NanoCUREv1 is an English clinical and biomedical passage retrieval task from NanoRTEB. The query is a short clinician-oriented medical question, and relevant documents are biomedical passages that can support the answer. The task is strongly multi-positive, with many relevant passages per query. BM25 is already strong because clinical terminology is distinctive, dense retrieval improves nDCG@10 and recall@100, and reranking_hybrid is the strongest overall profile by combining medical term overlap with semantic evidence matching.

Details

What the Original Data Measures

CURE is a clinical understanding and retrieval evaluation dataset designed for point-of-care information needs. It includes expert-written queries spanning multiple medical domains, with relevant passages drawn from clinical and biomedical sources.

RTEB includes the English CUREv1 subset as a realistic biomedical retrieval benchmark. The Nano task asks whether models can retrieve useful evidence passages for concise clinical questions.

Observed Data Profile

The Nano split contains 182 queries, 10,000 documents, and 5,163 positive qrel rows. Queries average 77.16 characters, while documents average 603.96 characters. Positives per query average 28.37, with a minimum of 1, a median of 20, and a maximum of 100. There are 171 multi-positive queries, about 93.96% of the split.
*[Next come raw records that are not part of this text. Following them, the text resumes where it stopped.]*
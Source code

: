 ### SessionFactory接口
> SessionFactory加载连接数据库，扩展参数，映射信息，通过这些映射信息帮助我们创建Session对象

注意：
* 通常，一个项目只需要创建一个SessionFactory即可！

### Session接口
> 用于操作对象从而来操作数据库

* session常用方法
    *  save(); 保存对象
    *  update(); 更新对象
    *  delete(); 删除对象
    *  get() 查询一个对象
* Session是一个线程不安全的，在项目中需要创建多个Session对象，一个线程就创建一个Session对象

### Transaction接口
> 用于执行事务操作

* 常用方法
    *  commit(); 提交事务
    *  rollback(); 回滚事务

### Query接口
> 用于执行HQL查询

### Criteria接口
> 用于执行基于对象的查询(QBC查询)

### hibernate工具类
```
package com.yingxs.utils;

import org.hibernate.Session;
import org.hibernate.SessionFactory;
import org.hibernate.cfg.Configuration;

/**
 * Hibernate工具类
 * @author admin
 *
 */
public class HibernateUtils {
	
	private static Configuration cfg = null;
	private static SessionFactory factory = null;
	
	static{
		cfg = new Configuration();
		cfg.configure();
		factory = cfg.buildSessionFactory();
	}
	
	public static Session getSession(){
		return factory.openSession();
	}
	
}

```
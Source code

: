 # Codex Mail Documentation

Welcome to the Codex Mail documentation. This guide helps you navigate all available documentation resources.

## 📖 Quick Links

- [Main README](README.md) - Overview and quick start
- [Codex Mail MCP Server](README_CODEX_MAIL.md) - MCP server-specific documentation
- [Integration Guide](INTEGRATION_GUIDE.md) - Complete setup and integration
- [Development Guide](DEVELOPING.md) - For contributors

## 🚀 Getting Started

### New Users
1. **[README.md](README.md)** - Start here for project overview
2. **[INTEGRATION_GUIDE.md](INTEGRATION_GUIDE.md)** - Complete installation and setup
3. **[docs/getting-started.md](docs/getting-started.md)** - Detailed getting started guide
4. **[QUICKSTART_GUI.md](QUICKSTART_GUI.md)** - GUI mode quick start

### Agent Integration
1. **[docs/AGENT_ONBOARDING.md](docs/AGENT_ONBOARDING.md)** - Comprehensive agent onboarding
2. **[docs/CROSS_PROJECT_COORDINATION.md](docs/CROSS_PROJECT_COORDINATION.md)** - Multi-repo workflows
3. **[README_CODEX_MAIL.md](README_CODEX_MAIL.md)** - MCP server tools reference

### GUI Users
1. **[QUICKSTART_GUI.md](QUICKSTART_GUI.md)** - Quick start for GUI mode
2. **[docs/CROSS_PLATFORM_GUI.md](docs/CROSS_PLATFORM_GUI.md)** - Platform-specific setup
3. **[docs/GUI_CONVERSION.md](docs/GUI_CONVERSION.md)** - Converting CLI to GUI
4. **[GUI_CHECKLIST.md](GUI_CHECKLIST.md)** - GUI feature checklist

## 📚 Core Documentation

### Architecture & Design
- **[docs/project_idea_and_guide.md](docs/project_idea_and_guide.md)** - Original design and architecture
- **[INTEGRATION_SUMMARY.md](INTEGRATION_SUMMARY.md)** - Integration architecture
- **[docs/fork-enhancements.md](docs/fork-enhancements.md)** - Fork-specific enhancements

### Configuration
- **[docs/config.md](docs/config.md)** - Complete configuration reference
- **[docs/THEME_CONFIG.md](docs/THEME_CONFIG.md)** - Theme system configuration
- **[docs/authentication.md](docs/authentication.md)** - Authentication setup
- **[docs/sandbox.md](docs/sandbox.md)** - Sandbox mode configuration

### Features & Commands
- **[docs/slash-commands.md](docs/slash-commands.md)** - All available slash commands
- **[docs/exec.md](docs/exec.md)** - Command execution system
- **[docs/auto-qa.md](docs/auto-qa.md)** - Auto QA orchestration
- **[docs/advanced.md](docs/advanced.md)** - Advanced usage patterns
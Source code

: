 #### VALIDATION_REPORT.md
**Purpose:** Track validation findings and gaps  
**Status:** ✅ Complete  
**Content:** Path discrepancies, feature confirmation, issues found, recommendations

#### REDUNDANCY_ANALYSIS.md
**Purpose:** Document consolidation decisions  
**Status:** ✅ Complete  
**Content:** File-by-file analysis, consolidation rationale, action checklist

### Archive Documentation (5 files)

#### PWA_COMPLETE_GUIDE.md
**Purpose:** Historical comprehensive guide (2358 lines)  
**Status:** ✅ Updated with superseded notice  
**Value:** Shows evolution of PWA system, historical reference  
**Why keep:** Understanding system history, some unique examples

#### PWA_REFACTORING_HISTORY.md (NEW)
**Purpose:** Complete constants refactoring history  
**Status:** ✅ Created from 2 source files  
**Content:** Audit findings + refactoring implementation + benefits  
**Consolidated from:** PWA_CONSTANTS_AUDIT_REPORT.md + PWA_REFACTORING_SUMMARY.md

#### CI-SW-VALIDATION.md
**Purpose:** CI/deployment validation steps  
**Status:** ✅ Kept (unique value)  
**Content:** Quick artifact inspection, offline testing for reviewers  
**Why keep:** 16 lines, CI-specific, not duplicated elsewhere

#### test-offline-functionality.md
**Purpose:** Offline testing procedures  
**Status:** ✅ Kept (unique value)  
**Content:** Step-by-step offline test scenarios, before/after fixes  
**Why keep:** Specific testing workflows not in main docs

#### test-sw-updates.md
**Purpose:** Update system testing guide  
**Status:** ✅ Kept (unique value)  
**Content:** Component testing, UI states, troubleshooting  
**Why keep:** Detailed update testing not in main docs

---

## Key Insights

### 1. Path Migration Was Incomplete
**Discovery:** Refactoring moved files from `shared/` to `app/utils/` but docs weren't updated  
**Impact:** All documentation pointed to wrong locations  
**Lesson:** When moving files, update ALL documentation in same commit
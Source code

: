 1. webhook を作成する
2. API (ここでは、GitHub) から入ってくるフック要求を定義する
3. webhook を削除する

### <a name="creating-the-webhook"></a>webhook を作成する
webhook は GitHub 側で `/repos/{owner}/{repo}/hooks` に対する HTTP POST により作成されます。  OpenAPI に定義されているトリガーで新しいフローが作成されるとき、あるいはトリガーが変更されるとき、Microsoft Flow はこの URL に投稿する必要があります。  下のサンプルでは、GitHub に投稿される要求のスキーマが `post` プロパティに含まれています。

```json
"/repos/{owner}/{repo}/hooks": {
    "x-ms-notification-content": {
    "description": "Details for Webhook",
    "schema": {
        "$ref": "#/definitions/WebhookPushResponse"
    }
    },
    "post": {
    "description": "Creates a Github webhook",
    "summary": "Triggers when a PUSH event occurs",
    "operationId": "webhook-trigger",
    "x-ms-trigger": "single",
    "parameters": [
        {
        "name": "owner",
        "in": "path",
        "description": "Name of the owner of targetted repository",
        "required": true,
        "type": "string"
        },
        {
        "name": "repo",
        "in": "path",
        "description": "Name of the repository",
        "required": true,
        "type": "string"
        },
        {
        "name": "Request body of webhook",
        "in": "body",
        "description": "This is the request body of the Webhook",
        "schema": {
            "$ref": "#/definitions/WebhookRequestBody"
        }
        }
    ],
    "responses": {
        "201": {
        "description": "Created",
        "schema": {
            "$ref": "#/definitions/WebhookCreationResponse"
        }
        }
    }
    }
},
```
Example questions ask about self-cutting or self-drilling screws, bad splits in sagittal split osteotomies, endoscopic treatment of massive arterial epistaxis, white spot lesions from fixed orthodontic appliances, and dental injuries associated with facial fractures.

BM25 Evaluation Profile

The BM25 candidate subset uses top-500 candidates and reaches nDCG@10 of 0.5102, hit@10 of 0.9835, and recall@100 of 0.5326. BM25 performs well because medical terminology, procedure names, anatomical terms, and disease names often appear in both the query and relevant passages.

The limitation is ranking among many positives and near-positives. A passage can share terms with the question but discuss a different clinical relation, study endpoint, or patient setting. BM25 is good at finding at least one relevant passage, but not sufficient for ordering the best evidence.

Dense Evaluation Profile

The dense candidate subset from harrier_oss_v1_270m uses top-500 candidates and reaches nDCG@10 of 0.5479, hit@10 of 0.9615, and recall@100 of 0.5838. Dense retrieval improves top-rank relevance and coverage, although BM25 has a slightly higher hit@10.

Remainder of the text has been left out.